Start of SUPPLIED DATA

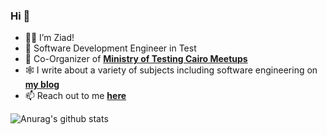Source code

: ### Hi 👋

<!--
**ziadtawfeek/ziadtawfeek** is a ✨ _special_ ✨ repository because its `README.md` (this file) appears on your GitHub profile.

Here are some ideas to get you started:

- 🔭 I’m currently working on ...
- 🌱 I’m currently learning ...
- 👯 I’m looking to collaborate on ...
- 🤔 I’m looking for help with ...
- 💬 Ask me about ...
- 📫 How to reach me: ...
- 😄 Pronouns: ...
- ⚡ Fun fact: ...
-->
- 👨‍💻 I’m Ziad! 
- 📇 Software Development Engineer in Test
- 🙌 Co-Organizer of [**Ministry of Testing Cairo Meetups**](https://www.meetup.com/Ministry-of-Testing-Cairo/ "**Ministry of Testing Cairo Meetups**")
- 🕸 I write about a variety of subjects including software engineering on [**my blog**](https://ziadtawfeek.github.io/web/)
- 📫 Reach out to me [**here**](https://ziadtawfeek.typeform.com/to/Yriu8h "here") 

![Anurag's github stats](https://github-readme-stats.vercel.app/api?username=ziadtawfeek)
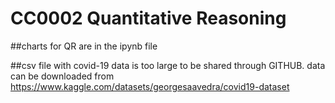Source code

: # CC0002 Quantitative Reasoning
##charts for QR are in the ipynb file 

##csv file with covid-19 data is too large to be shared through GITHUB. data can be downloaded from https://www.kaggle.com/datasets/georgesaavedra/covid19-dataset

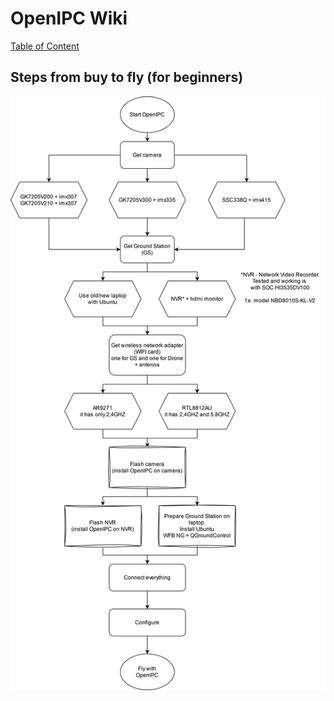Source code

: # OpenIPC Wiki
[Table of Content](../README.md)

Steps from buy to fly (for beginners)
---------------------------------------------------

<p align="center">
  <img src="../images/fpv-from-buy-to-fly.png" alt="Diagram"/>
</p>
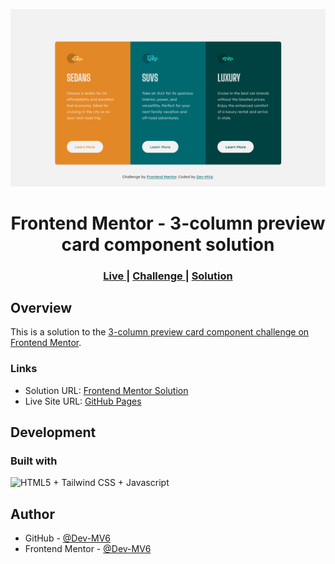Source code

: ![](./screenshot.png)

<h1 align="center">Frontend Mentor - 3-column preview card component solution</h1>

<div align="center">
  <h3>
    <a href="https://dev-mv6.github.io/Frontend-Mentor-Challenges/N-Challenges/3%20column%20preview%20card%20component/">
      Live
    </a>
    <span> | </span>
    <a href="https://www.frontendmentor.io/challenges/3column-preview-card-component-pH92eAR2-">
      Challenge
    </a>
   <span> | </span>
    <a href="https://www.frontendmentor.io/solutions/3column-preview-card-component-sHjUJ-KctB">
      Solution
    </a>
  </h3>
</div>

## Overview

This is a solution to the [3-column preview card component challenge on Frontend Mentor](https://www.frontendmentor.io/challenges/3column-preview-card-component-pH92eAR2-).

### Links

- Solution URL: [Frontend Mentor Solution](https://www.frontendmentor.io/solutions/3column-preview-card-component-sHjUJ-KctB)
- Live Site URL: [GitHub Pages](https://dev-mv6.github.io/Frontend-Mentor-Challenges/N-Challenges/3%20column%20preview%20card%20component/)

## Development

### Built with

<img src="https://skillicons.dev/icons?i=html,tailwind,js" title="HTML5 + Tailwind CSS + Javascript">

## Author

- GitHub - [@Dev-MV6](https://github.com/Dev-MV6)
- Frontend Mentor - [@Dev-MV6](https://www.frontendmentor.io/profile/Dev-MV6)
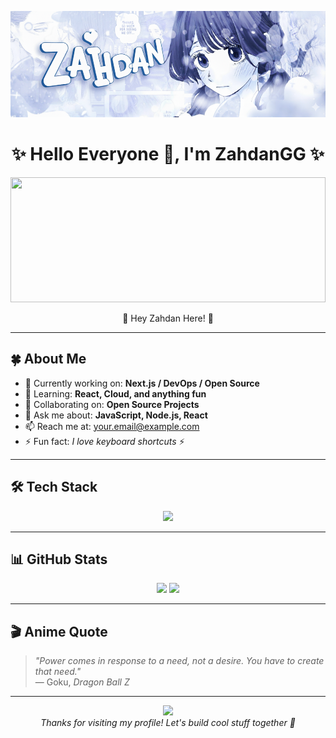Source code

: <!-- Anime Banner -->
<p align="center">
  <img src="https://github.com/ZahdanGG/ZahdanGG/blob/f1e615ebe7916e18dfe887dd6af63b981bdfa8d8/WaguriBanner.png" width="100%" height="170"/>
</p>

<!-- Greeting -->
<h1 align="center">✨ Hello Everyone 👋, I'm ZahdanGG ✨</h1>

<!-- Anime Counter -->
<p align="center">
  <img src="https://64.media.tumblr.com/f9725a10216e93c26599a4a34101e029/9016b0a3344bf789-fd/s500x750/e4d67ddc6777e7733a91699376a2b56f53ad6f5a.gifv" width="100%" height="200"/>
</p>


<p align="center">🌸 Hey Zahdan Here! 🌸</p>

---

## 🍀 About Me
- 🔭 Currently working on: **Next.js / DevOps / Open Source**
- 🌱 Learning: **React, Cloud, and anything fun**
- 💞 Collaborating on: **Open Source Projects**
- 💬 Ask me about: **JavaScript, Node.js, React**
- 📫 Reach me at: [your.email@example.com](mailto:your.email@example.com)
- ⚡ Fun fact: *I love keyboard shortcuts* ⚡

---

## 🛠️ Tech Stack
<p align="center">
<img src="https://skillicons.dev/icons?i=js,react,nodejs,mongodb,postgres,git,docker,html,css,linux,vscode" />
</p>

---

## 📊 GitHub Stats
<p align="center">
  <img src="https://github-readme-stats.vercel.app/api?username=ZahdanGG&show_icons=true&theme=tokyonight" height="160"/>
  <img src="https://github-readme-streak-stats.herokuapp.com/?user=ZahdanGG&theme=tokyonight" height="160"/>
</p>

---

## 🎬 Anime Quote
> *"Power comes in response to a need, not a desire. You have to create that need."*  
> — Goku, *Dragon Ball Z*

---

<!-- Footer -->
<p align="center">
  <img src="https://i.waifu.pics/e4RdrMK.gif" width="200"/>
  <br/>
  <i>Thanks for visiting my profile! Let's build cool stuff together 🌸</i>
</p>
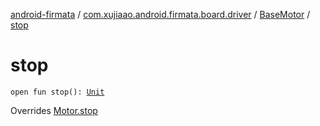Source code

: [android-firmata](../../index.md) / [com.xujiaao.android.firmata.board.driver](../index.md) / [BaseMotor](index.md) / [stop](./stop.md)

# stop

`open fun stop(): `[`Unit`](https://kotlinlang.org/api/latest/jvm/stdlib/kotlin/-unit/index.html)

Overrides [Motor.stop](../-motor/stop.md)


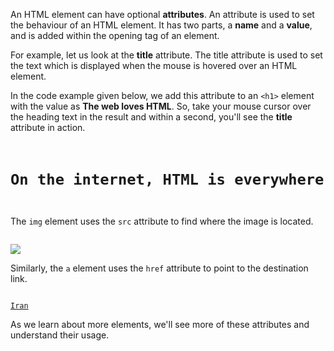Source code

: An HTML element can have optional **attributes**. An attribute is used to set the behaviour of an HTML element. It has two parts, a **name** and a **value**, and is added within the opening tag of an element.

For example, let us look at the **title** attribute. The title attribute is used to set the text which is displayed when the mouse is hovered over an HTML element.

In the code example given below, we add this attribute to an `<h1>` element with the value as **The web loves HTML**. So, take your mouse cursor over the heading text in the result and within a second, you'll see the **title** attribute in action.

<codeblock language="html" type="lesson">
<code>
<h1 title="The web loves HTML">On the internet, HTML is everywhere</h1>
</code>
</codeblock>

The `img` element uses the `src` attribute to find where the image is located.

<codeblock language="html" type="lesson">
<code>
<img src="view-from-a-balcony.png" />
</code>
</codeblock>

Similarly, the `a` element uses the `href` attribute to point to the destination link.

<codeblock language="html" type="lesson">
<code>
<a href="https://en.wikipedia.org/wiki/Iran">Iran</a>
</code>
</codeblock>

As we learn about more elements, we'll see more of these attributes and understand their usage.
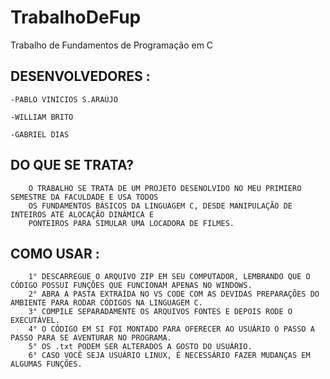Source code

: # TrabalhoDeFup
Trabalho de Fundamentos de Programação em C

## DESENVOLVEDORES :

    -PABLO VINÍCIOS S.ARAÚJO

    -WILLIAM BRITO

    -GABRIEL DIAS

## DO QUE SE TRATA?
        O TRABALHO SE TRATA DE UM PROJETO DESENOLVIDO NO MEU PRIMIERO SEMESTRE DA FACULDADE E USA TODOS 
        OS FUNDAMENTOS BÁSICOS DA LINGUAGEM C, DESDE MANIPULAÇÃO DE INTEIROS ATÉ ALOCAÇÃO DINÂMICA E
        PONTEIROS PARA SIMULAR UMA LOCADORA DE FILMES.

## COMO USAR :

        1° DESCARREGUE O ARQUIVO ZIP EM SEU COMPUTADOR, LEMBRANDO QUE O CÓDIGO POSSUI FUNÇÕES QUE FUNCIONAM APENAS NO WINDOWS.
        2° ABRA A PASTA EXTRAÍDA NO VS CODE COM AS DEVIDAS PREPARAÇÕES DO AMBIENTE PARA RODAR CÓDIGOS NA LINGUAGEM C.
        3° COMPILE SEPARADAMENTE OS ARQUIVOS FONTES E DEPOIS RODE O EXECUTÁVEL.
        4° O CÓDIGO EM SI FOI MONTADO PARA OFERECER AO USUÁRIO O PASSO A PASSO PARA SE AVENTURAR NO PROGRAMA.
        5° OS .txt PODEM SER ALTERADOS A GOSTO DO USUÁRIO.
        6° CASO VOCÊ SEJA USUÁRIO LINUX, É NECESSÁRIO FAZER MUDANÇAS EM ALGUMAS FUNÇÕES.


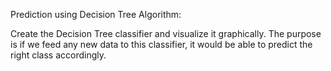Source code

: Prediction using Decision Tree Algorithm: 


Create the Decision Tree classifier and visualize it graphically. The purpose is if we feed any new data to this classifier, it would be able to predict the right class accordingly.

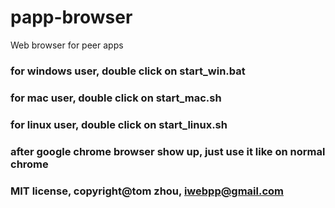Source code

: # papp-browser
Web browser for peer apps

### for windows user, double click on start_win.bat

### for mac user, double click on start_mac.sh

### for linux user, double click on start_linux.sh

### after google chrome browser show up, just use it like on normal chrome


### MIT license, copyright@tom zhou, iwebpp@gmail.com


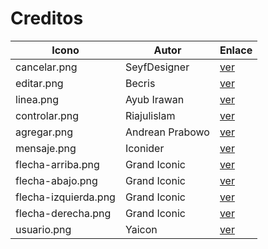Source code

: # Creditos

| Icono | Autor | Enlace |
| --- | --- | --- |
| cancelar.png | SeyfDesigner | [ver](https://www.flaticon.es/autores/seyfdesigner) |
| editar.png | Becris | [ver](https://www.flaticon.es/autores/becris) |
| linea.png | Ayub Irawan | [ver](https://www.flaticon.es/autores/ayub-irawan) |
| controlar.png | Riajulislam | [ver](https://www.flaticon.es/autores/riajulislam) |
| agregar.png | Andrean Prabowo | [ver](https://www.flaticon.es/autores/andrean-prabowo) |
| mensaje.png | Iconider | [ver](https://www.flaticon.es/autores/iconider) |
| flecha-arriba.png | Grand Iconic | [ver](https://www.flaticon.es/autores/grand-iconic) |
| flecha-abajo.png | Grand Iconic | [ver](https://www.flaticon.es/autores/grand-iconic) |
| flecha-izquierda.png | Grand Iconic | [ver](https://www.flaticon.es/autores/grand-iconic) |
| flecha-derecha.png | Grand Iconic | [ver](https://www.flaticon.es/autores/grand-iconic) |
| usuario.png | Yaicon | [ver](https://www.flaticon.es/autores/yaicon) |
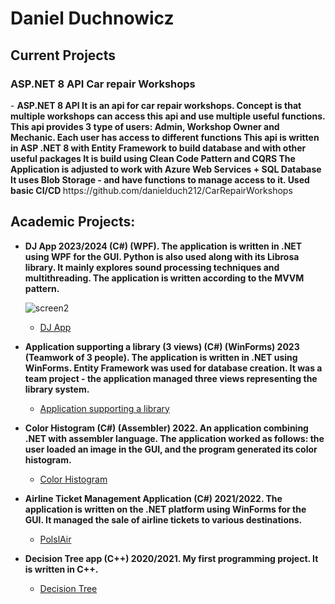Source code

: <h1>Daniel Duchnowicz <br/></h1>

<h2> Current Projects </h2>

  <h3> ASP.NET 8 API Car repair Workshops </h3>
- <b> ASP.NET 8 API </b>
  <b> It is an api for car repair workshops. </b>
  <b> Concept is that multiple workshops can access this api and use multiple useful functions. </b>
  <b> This api provides 3 type of users: Admin, Workshop Owner and Mechanic. </b>
  <b> Each user has access to different functions </b>
  <b> This api is written in ASP .NET 8 with Entity Framework to build database and with other useful packages </b>
  <b> It is build using Clean Code Pattern and CQRS </b>
  <b> The Application is adjusted to work with Azure Web Services + SQL Database </b>
  <b> It uses Blob Storage - and have functions to manage access to it. </b>
  <b> Used basic CI/CD </b>
  https://github.com/danielduch212/CarRepairWorkshops
  


<h2> Academic Projects:</h2>

- <b> DJ App 2023/2024 (C#) (WPF). </b>
  <b> The application is written in .NET using WPF for the GUI. Python is also used along with its Librosa library. </b>
  <b> It mainly explores sound processing techniques and multithreading. </b>
  <b> The application is written according to the MVVM pattern. </b>
  
  ![screen2](https://github.com/danielduch212/danielduch212/assets/72360092/99f4fc95-b9b1-417a-9494-f748649bc349)



  - [DJ App](https://github.com/danielduch212/DjProgram)
    
- <b> Application supporting a library (3 views) (C#) (WinForms) 2023 (Teamwork of 3 people). </b>
  <b> The application is written in .NET using WinForms. Entity Framework was used for database creation. It was a team project - the application managed three views representing the library system. </b>
  - [Application supporting a library](https://github.com/danielduch212/LibraryManagmentStudio)
    
- <b> Color Histogram (C#) (Assembler) 2022. </b>
  <b> An application combining .NET with assembler language. The application worked as follows: the user loaded an image in the GUI, and the program generated its color histogram. </b>
  - [Color Histogram](https://github.com/danielduch212/Histogram-Barw)

- <b> Airline Ticket Management Application (C#) 2021/2022. </b>
  <b> The application is written on the .NET platform using WinForms for the GUI. It managed the sale of airline tickets to various destinations. </b>
  - [PolslAir](https://github.com/danielduch212/PolslAir)
    
- <b> Decision Tree app (C++) 2020/2021. </b>
  <b> My first programming project. It is written in C++. </b>
  - [Decision Tree](https://github.com/danielduch212/Drzewo-Decyzyjne-2020)

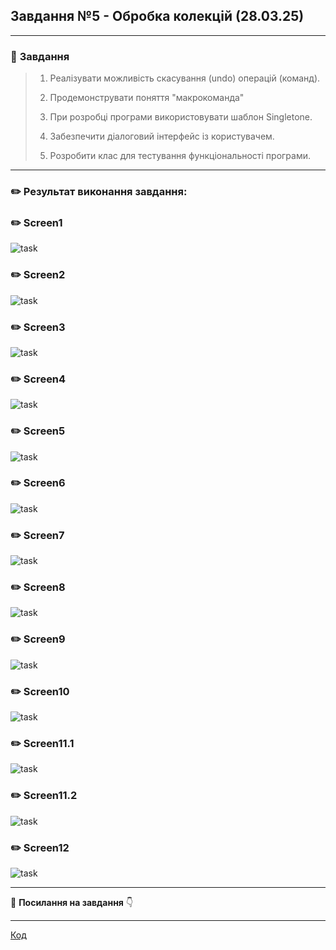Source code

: ## **Завдання №5 - Обробка колекцій  (28.03.25)**
___
### :scroll: **Завдання**

>1.  Реалізувати можливість скасування (undo) операцій (команд).
>
>2. Продемонструвати поняття "макрокоманда"
>
>3. При розробці програми використовувати шаблон Singletone.
>
>4. Забезпечити діалоговий інтерфейс із користувачем.
>
>5. Розробити клас для тестування функціональності програми.
___

### :pencil2: **Результат виконання завдання:**

### :pencil2: **Screen1**
![task](https://cdn.discordapp.com/attachments/1356636390678597722/1356636488955334829/ex5.1.png?ex=67ed49b0&is=67ebf830&hm=63aab4d8e7fc4658aa4bd26ab41c96758e4475553768ce5237def7ccdbef41db&)

### :pencil2: **Screen2**
![task](https://cdn.discordapp.com/attachments/1356636390678597722/1356636954229473343/ex5.2.png?ex=67ed4a1e&is=67ebf89e&hm=3f17386149e62df9eadbafe0fac806a91610a70a9d927e6f929f9227e6bed0a1&)

### :pencil2: **Screen3**
![task](https://cdn.discordapp.com/attachments/1356636390678597722/1356637117173858444/ex5.3.png?ex=67ed4a45&is=67ebf8c5&hm=9e07396cc8a77fa31121b7be06baefae2cfcf704eee69e136db6809fa6b9b5a3&)

### :pencil2: **Screen4**
![task](https://cdn.discordapp.com/attachments/1356636390678597722/1356637153836142672/ex5.5.png?ex=67ed4a4e&is=67ebf8ce&hm=b8dd428e0bdad105ba3877032f4d00d01129ace9ee400dfcd17137b9d40cbd4e&)

### :pencil2: **Screen5**
![task](https://cdn.discordapp.com/attachments/1356636390678597722/1356637192146915501/ex5.5.png?ex=67ed4a57&is=67ebf8d7&hm=2130e2de7c5540d6a34db1c068dd3a4fe4f632fe2d65b43f4f8ddd46cd6d403b&)

### :pencil2: **Screen6**
![task](https://cdn.discordapp.com/attachments/1356636390678597722/1356637223197606029/ex5.6.png?ex=67ed4a5f&is=67ebf8df&hm=2f934c624aee4dba34577982181ff599ae1497b1e4900e42ef0e625b6186f623&)

### :pencil2: **Screen7**
![task](https://cdn.discordapp.com/attachments/1356636390678597722/1356637259113168916/ex5.7.png?ex=67ed4a67&is=67ebf8e7&hm=a2400165f9a7fef80291227ca49a4fe77a4d18cccb70773f3471a73cd0d9b0c0&)

### :pencil2: **Screen8**
![task](https://cdn.discordapp.com/attachments/1356636390678597722/1356637288997584956/ex5.8.png?ex=67ed4a6e&is=67ebf8ee&hm=2f15ee6b3070ee710010f4842016de2a9f3008f941c3507c45c58b630d2493d4&)

### :pencil2: **Screen9**
![task](https://cdn.discordapp.com/attachments/1356636390678597722/1356637325442158663/ex5.9.png?ex=67ed4a77&is=67ebf8f7&hm=a6089ad0995c3b92a389f07c96c3a66cb943df5bb208e2705d48312b1a3790f8&)

### :pencil2: **Screen10**
![task](https://cdn.discordapp.com/attachments/1356636390678597722/1356637352633827561/ex5.10.png?ex=67ed4a7d&is=67ebf8fd&hm=4a41fe7b7700d820156f928e0265f376e6eb217243b5572c57d9b2b5409fac32&)

### :pencil2: **Screen11.1**
![task](https://cdn.discordapp.com/attachments/1356636390678597722/1356637387379441864/ex5.11.1.png?ex=67ed4a86&is=67ebf906&hm=4415b05ac752e08cc806ac9f37e4434d063a2b69d3884df408ba46167c657620&)

### :pencil2: **Screen11.2**
![task](https://cdn.discordapp.com/attachments/1356636390678597722/1356637407457317014/ex5.11.2.png?ex=67ed4a8b&is=67ebf90b&hm=1f4eeb25bad619bbfaa919979516aeab6f8838340d13c39bfebeed0e36220b93&)

### :pencil2: **Screen12**
![task](https://cdn.discordapp.com/attachments/1356636390678597722/1356637440215089282/ex5.12.png?ex=67ed4a92&is=67ebf912&hm=f94027a1f48172a5f5d28ae7c8b3dfa5950c5d5b950e4e052f4ee33f63b6c24c&)


___
:file_folder: **Посилання на завдання** :point_down:
  ___
[Код](https://github.com/avramenko13/Practice-2-OO-/blob/main/practice2avramenko/src/main/java/ex5/mainex5.java)
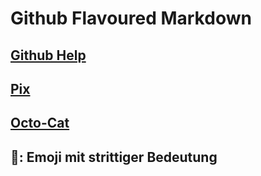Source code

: # Github Flavoured Markdown

## [Github Help](https://help.github.com/en)

## [Pix](https://github.com/fbw-wd-23-d03a/bdl-publishing-authoring-Friedemann84)

## [Octo-Cat](https://raw.githubusercontent.com/fbw-wd-23-d03a/bdl-publishing-authoring-Friedemann84/main/images/logo.png?token=GHSAT0AAAAAACAMTYOBMW46XCQBFZDJE3T6ZBFP55A)

## 🍆: Emoji mit strittiger Bedeutung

End of SUPPLIED DATA

Considering only the data above, return the lines in which "flaticon" occurs.

• _COMPLETED EXERCISE_
| cancelar.png | SeyfDesigner | [ver](https://www.flaticon.es/autores/seyfdesigner) |
| editar.png | Becris | [ver](https://www.flaticon.es/autores/becris) |
| linea.png | Ayub Irawan | [ver](https://www.flaticon.es/autores/ayub-irawan) |
| controlar.png | Riajulislam | [ver](https://www.flaticon.es/autores/riajulislam) |
| agregar.png | Andrean Prabowo | [ver](https://www.flaticon.es/autores/andrean-prabowo) |
| mensaje.png | Iconider | [ver](https://www.flaticon.es/autores/iconider) |
| flecha-arriba.png | Grand Iconic | [ver](https://www.flaticon.es/autores/grand-iconic) |
| flecha-abajo.png | Grand Iconic | [ver](https://www.flaticon.es/autores/grand-iconic) |
| flecha-izquierda.png | Grand Iconic | [ver](https://www.flaticon.es/autores/grand-iconic) |
| flecha-derecha.png | Grand Iconic | [ver](https://www.flaticon.es/autores/grand-iconic) |
| usuario.png | Yaicon | [ver](https://www.flaticon.es/autores/yaicon) |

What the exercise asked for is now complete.